ここ数年、英国で一気に市場を拡大した感の強いクラフトビール。ファイナンシャル・タイムズ紙の報道によると、2016年には週に10軒の割合でクラフトビール醸造所がオープン。1970年台には140軒だったクラフトビール醸造所が、現在は1700軒にまで増えているという (UHYハッカー・ヤング調査)。

クラフトビールは大量生産のビールよりもはるかに高価だ。醸造所が小規模であるほど、市場での希少価値が高まる傾向が強い。

独立系醸造所組合、ソサエティ・オブ・インデペンデント・ブルワリ ーに所属するエド・マーソン氏は、クラフトビール市場の展望にさらなる期待をいだいている反面、「大手メーカーによる買収が活発化するのではないか」との懸念も示している。
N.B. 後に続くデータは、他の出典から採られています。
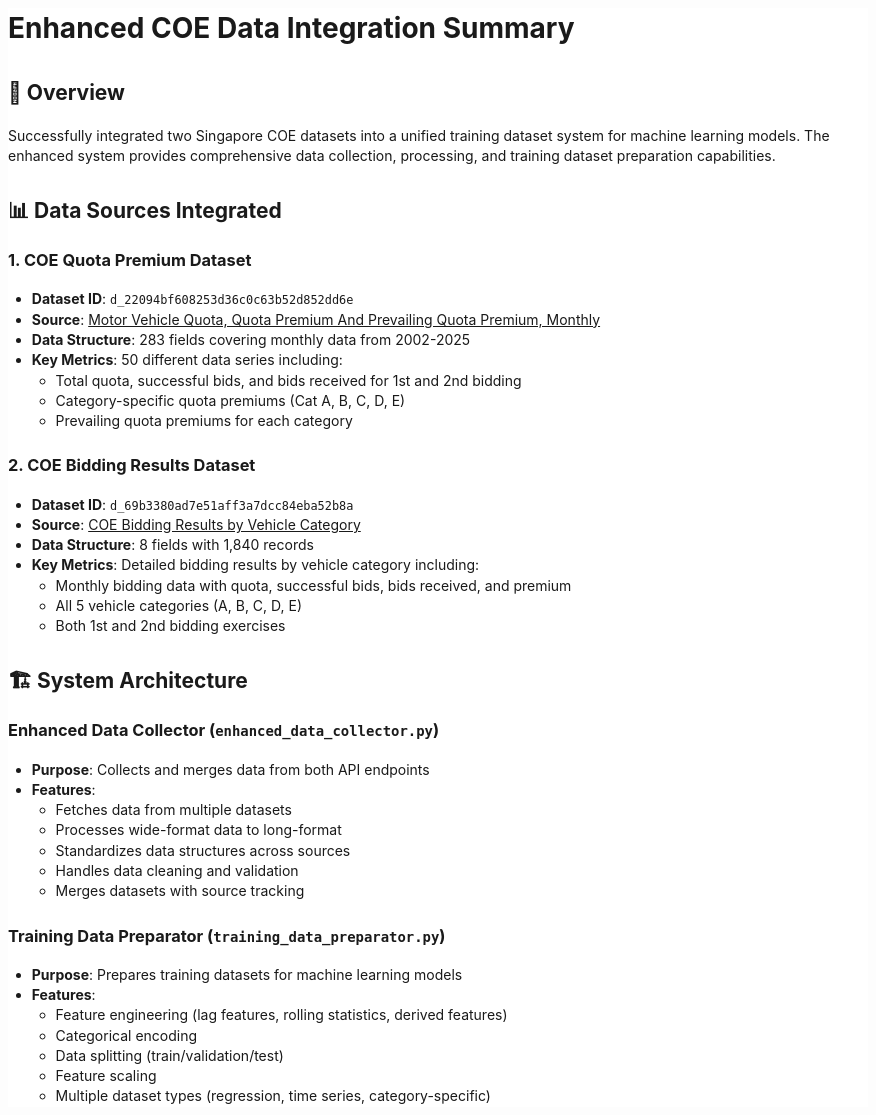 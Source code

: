 # Enhanced COE Data Integration Summary

## 🎯 Overview

Successfully integrated two Singapore COE datasets into a unified training dataset system for machine learning models. The enhanced system provides comprehensive data collection, processing, and training dataset preparation capabilities.

## 📊 Data Sources Integrated

### 1. COE Quota Premium Dataset
- **Dataset ID**: `d_22094bf608253d36c0c63b52d852dd6e`
- **Source**: [Motor Vehicle Quota, Quota Premium And Prevailing Quota Premium, Monthly](https://data.gov.sg/datasets/d_22094bf608253d36c0c63b52d852dd6e/view)
- **Data Structure**: 283 fields covering monthly data from 2002-2025
- **Key Metrics**: 50 different data series including:
  - Total quota, successful bids, and bids received for 1st and 2nd bidding
  - Category-specific quota premiums (Cat A, B, C, D, E)
  - Prevailing quota premiums for each category

### 2. COE Bidding Results Dataset
- **Dataset ID**: `d_69b3380ad7e51aff3a7dcc84eba52b8a`
- **Source**: [COE Bidding Results by Vehicle Category](https://data.gov.sg/datasets/d_69b3380ad7e51aff3a7dcc84eba52b8a/view)
- **Data Structure**: 8 fields with 1,840 records
- **Key Metrics**: Detailed bidding results by vehicle category including:
  - Monthly bidding data with quota, successful bids, bids received, and premium
  - All 5 vehicle categories (A, B, C, D, E)
  - Both 1st and 2nd bidding exercises

## 🏗️ System Architecture

### Enhanced Data Collector (`enhanced_data_collector.py`)
- **Purpose**: Collects and merges data from both API endpoints
- **Features**:
  - Fetches data from multiple datasets
  - Processes wide-format data to long-format
  - Standardizes data structures across sources
  - Handles data cleaning and validation
  - Merges datasets with source tracking

### Training Data Preparator (`training_data_preparator.py`)
- **Purpose**: Prepares training datasets for machine learning models
- **Features**:
  - Feature engineering (lag features, rolling statistics, derived features)
  - Categorical encoding
  - Data splitting (train/validation/test)
  - Feature scaling
  - Multiple dataset types (regression, time series, category-specific)
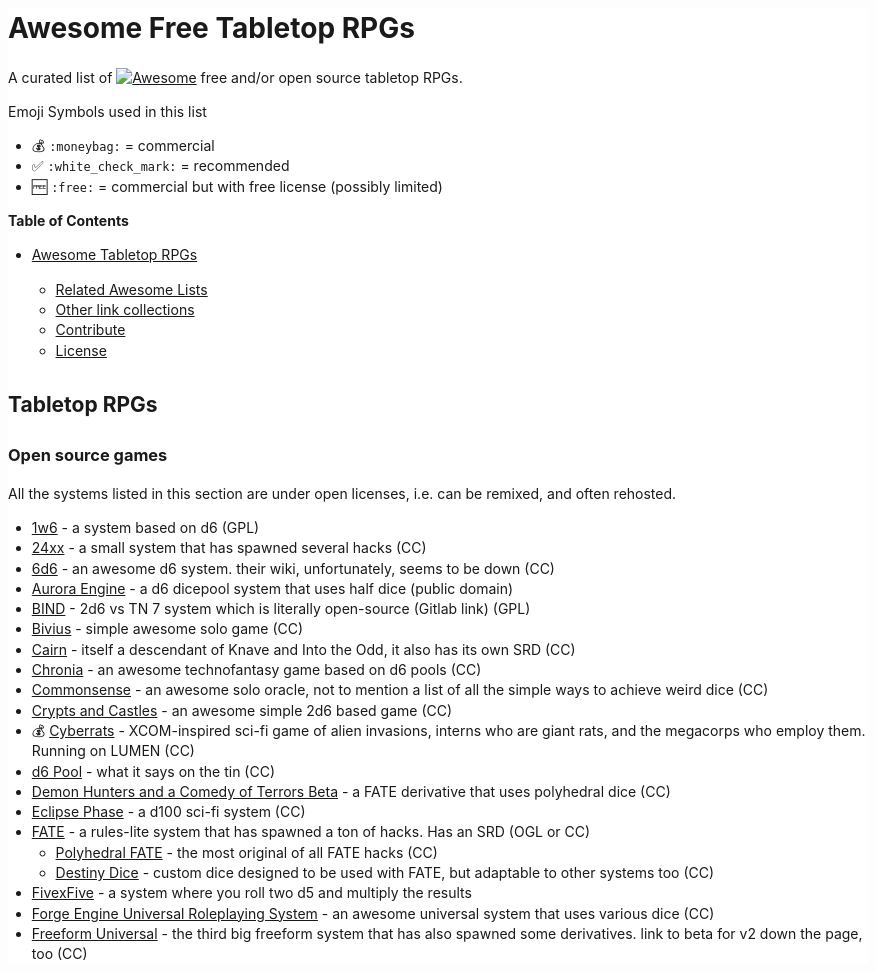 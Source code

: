 # Awesome Free Tabletop RPGs

A curated list of [![Awesome](https://awesome.re/badge.svg)](https://awesome.re) free and/or open source tabletop RPGs.

Emoji Symbols used in this list
- :moneybag: `:moneybag:` = commercial
- :white_check_mark: `:white_check_mark:` = recommended
- :free: `:free:` = commercial but with free license (possibly limited)

**Table of Contents**

- [Awesome Tabletop RPGs](#awesome-rpgs)
  

  - [Related Awesome Lists](#related-awesome-lists)
  - [Other link collections](#other-link-collections)
  - [Contribute](#contribute)
  - [License](#license)


## Tabletop RPGs

### Open source games

All the systems listed in this section are under open licenses, i.e. can be remixed, and often rehosted.

- [1w6](https://www.1w6.org/english) - a system based on d6 (GPL)
- [24xx](https://jasontocci.itch.io/24xx) - a small system that has spawned several hacks (CC)
- [6d6](https://6d6rpg.com/reviews/) - an awesome d6 system. their wiki, unfortunately, seems to be down (CC)
- [Aurora Engine](https://lynxthoughts.com/aurora/) - a d6 dicepool system that uses half dice (public domain)
- [BIND](https://gitlab.com/bindrpg/core) - 2d6 vs TN 7 system which is literally open-source (Gitlab link) (GPL)
- [Bivius](https://lostpangolin.files.wordpress.com/2016/10/bivius-solo-rpg1.pdf) - simple awesome solo game (CC)
- [Cairn](https://cairnrpg.com/cairn-srd/) - itself a descendant of Knave and Into the Odd, it also has its own SRD (CC)
- [Chronia](https://www.chroniarpg.com/download) - an awesome technofantasy game based on d6 pools (CC)
- [Commonsense](https://www.drivethrurpg.com/product/359829/Commonsense-A-RolePlaying-Game-System) - an awesome solo oracle, not to mention a list of all the simple ways to achieve weird dice (CC)
- [Crypts and Castles](https://cozycabin.org/cc/) - an awesome simple 2d6 based game (CC)
- :moneybag: [Cyberrats](https://alrine.itch.io/cyberrats) - XCOM-inspired sci-fi game of alien invasions, interns who are giant rats, and the megacorps who employ them. Running on LUMEN (CC)
- [d6 Pool](https://www.drivethrurpg.com/product/134520/D6Pool-Modern-Roleplaying?src=newest) - what it says on the tin (CC)
- [Demon Hunters and a Comedy of Terrors Beta](https://www.drivethrurpg.com/product/156564/Demon-Hunters-A-Comedy-of-Terrors-Gen-Con-Beta) - a FATE derivative that uses polyhedral dice (CC)
- [Eclipse Phase](https://robboyle.wordpress.com/eclipse-phase-pdfs/) - a d100 sci-fi system (CC)
- [FATE](https://www.faterpg.com/) - a rules-lite system that has spawned a ton of hacks. Has an SRD (OGL or CC)
  - [Polyhedral FATE](https://www.dropbox.com/s/5hl8z4kjvbhrbxf/Fate%20Polyhedral%20Edition.pdf?dl=0) - the most original of all FATE hacks (CC)
  - [Destiny Dice](https://yarukizero.files.wordpress.com/2013/07/destiny-dice.pdf) - custom dice designed to be used with FATE, but adaptable to other systems too (CC)
- [FivexFive](https://www.drivethrurpg.com/browse/pub/5581/Dreams-and-Dragons) - a system where you roll two d5 and multiply the results
- [Forge Engine Universal Roleplaying System](https://www.drivethrurpg.com/product/235070/Forge-Engine--Universal-RolePlaying-System) - an awesome universal system that uses various dice (CC)
- [Freeform Universal](https://www.perilplanet.com/freeform-universal/) - the third big freeform system that has also spawned some derivatives. link to beta for v2 down the page, too (CC) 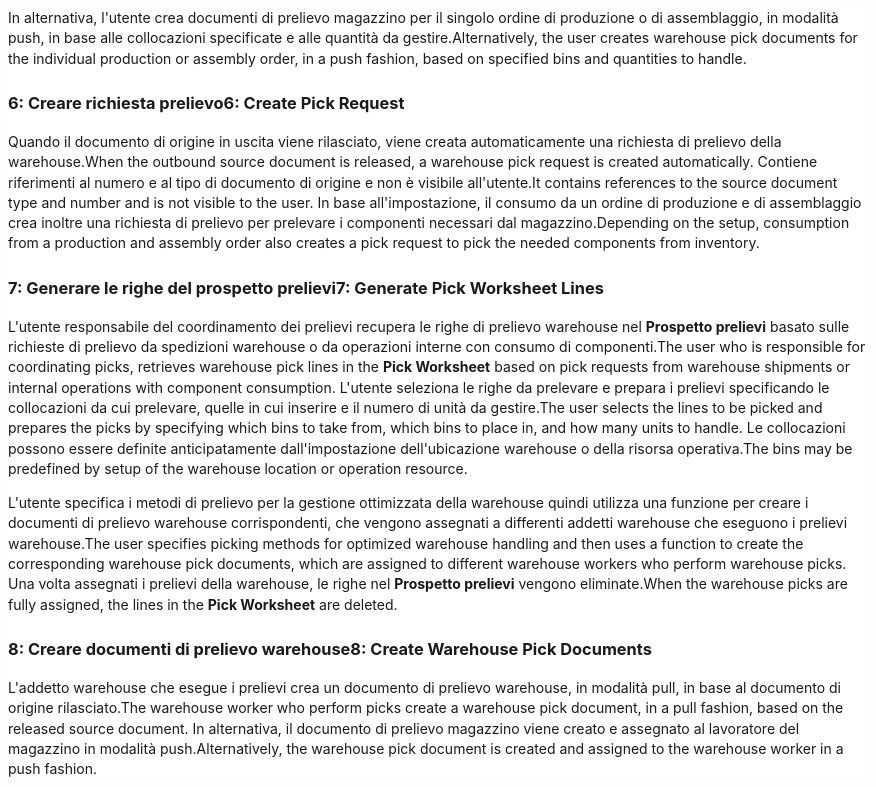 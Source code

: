  <span data-ttu-id="1bd85-188">In alternativa, l'utente crea documenti di prelievo magazzino per il singolo ordine di produzione o di assemblaggio, in modalità push, in base alle collocazioni specificate e alle quantità da gestire.</span><span class="sxs-lookup"><span data-stu-id="1bd85-188">Alternatively, the user creates warehouse pick documents for the individual production or assembly order, in a push fashion, based on specified bins and quantities to handle.</span></span>  

### <a name="6-create-pick-request"></a><span data-ttu-id="1bd85-189">6: Creare richiesta prelievo</span><span class="sxs-lookup"><span data-stu-id="1bd85-189">6: Create Pick Request</span></span>  
 <span data-ttu-id="1bd85-190">Quando il documento di origine in uscita viene rilasciato, viene creata automaticamente una richiesta di prelievo della warehouse.</span><span class="sxs-lookup"><span data-stu-id="1bd85-190">When the outbound source document is released, a warehouse pick request is created automatically.</span></span> <span data-ttu-id="1bd85-191">Contiene riferimenti al numero e al tipo di documento di origine e non è visibile all'utente.</span><span class="sxs-lookup"><span data-stu-id="1bd85-191">It contains references to the source document type and number and is not visible to the user.</span></span> <span data-ttu-id="1bd85-192">In base all'impostazione, il consumo da un ordine di produzione e di assemblaggio crea inoltre una richiesta di prelievo per prelevare i componenti necessari dal magazzino.</span><span class="sxs-lookup"><span data-stu-id="1bd85-192">Depending on the setup, consumption from a production and assembly order also creates a pick request to pick the needed components from inventory.</span></span>  

### <a name="7-generate-pick-worksheet-lines"></a><span data-ttu-id="1bd85-193">7: Generare le righe del prospetto prelievi</span><span class="sxs-lookup"><span data-stu-id="1bd85-193">7: Generate Pick Worksheet Lines</span></span>  
 <span data-ttu-id="1bd85-194">L'utente responsabile del coordinamento dei prelievi recupera le righe di prelievo warehouse nel **Prospetto prelievi** basato sulle richieste di prelievo da spedizioni warehouse o da operazioni interne con consumo di componenti.</span><span class="sxs-lookup"><span data-stu-id="1bd85-194">The user who is responsible for coordinating picks, retrieves warehouse pick lines in the **Pick Worksheet** based on pick requests from warehouse shipments or internal operations with component consumption.</span></span> <span data-ttu-id="1bd85-195">L'utente seleziona le righe da prelevare e prepara i prelievi specificando le collocazioni da cui prelevare, quelle in cui inserire e il numero di unità da gestire.</span><span class="sxs-lookup"><span data-stu-id="1bd85-195">The user selects the lines to be picked and prepares the picks by specifying which bins to take from, which bins to place in, and how many units to handle.</span></span> <span data-ttu-id="1bd85-196">Le collocazioni possono essere definite anticipatamente dall'impostazione dell'ubicazione warehouse o della risorsa operativa.</span><span class="sxs-lookup"><span data-stu-id="1bd85-196">The bins may be predefined by setup of the warehouse location or operation resource.</span></span>  

 <span data-ttu-id="1bd85-197">L'utente specifica i metodi di prelievo per la gestione ottimizzata della warehouse quindi utilizza una funzione per creare i documenti di prelievo warehouse corrispondenti, che vengono assegnati a differenti addetti warehouse che eseguono i prelievi warehouse.</span><span class="sxs-lookup"><span data-stu-id="1bd85-197">The user specifies picking methods for optimized warehouse handling and then uses a function to create the corresponding warehouse pick documents, which are assigned to different warehouse workers who perform warehouse picks.</span></span> <span data-ttu-id="1bd85-198">Una volta assegnati i prelievi della warehouse, le righe nel **Prospetto prelievi** vengono eliminate.</span><span class="sxs-lookup"><span data-stu-id="1bd85-198">When the warehouse picks are fully assigned, the lines in the **Pick Worksheet** are deleted.</span></span>  

### <a name="8-create-warehouse-pick-documents"></a><span data-ttu-id="1bd85-199">8: Creare documenti di prelievo warehouse</span><span class="sxs-lookup"><span data-stu-id="1bd85-199">8: Create Warehouse Pick Documents</span></span>  
 <span data-ttu-id="1bd85-200">L'addetto warehouse che esegue i prelievi crea un documento di prelievo warehouse, in modalità pull, in base al documento di origine rilasciato.</span><span class="sxs-lookup"><span data-stu-id="1bd85-200">The warehouse worker who perform picks create a warehouse pick document, in a pull fashion, based on the released source document.</span></span> <span data-ttu-id="1bd85-201">In alternativa, il documento di prelievo magazzino viene creato e assegnato al lavoratore del magazzino in modalità push.</span><span class="sxs-lookup"><span data-stu-id="1bd85-201">Alternatively, the warehouse pick document is created and assigned to the warehouse worker in a push fashion.</span></span>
AB InBevは2015年、当時英国でクラフトビール産業のリーダー的存在だったカムデン・タウン・ブルワリー を8500万ポンド で買収。クラフトビールファンから大いに批判を買った(ガーディアン紙より)。

今年に入ってからはカールスバーグが、設立者の脱税容疑で経営難に陥っていたロンドン・フィールズ・ブルワリーを400万ポンドで買収 している(イブニング・スタンダード紙より)。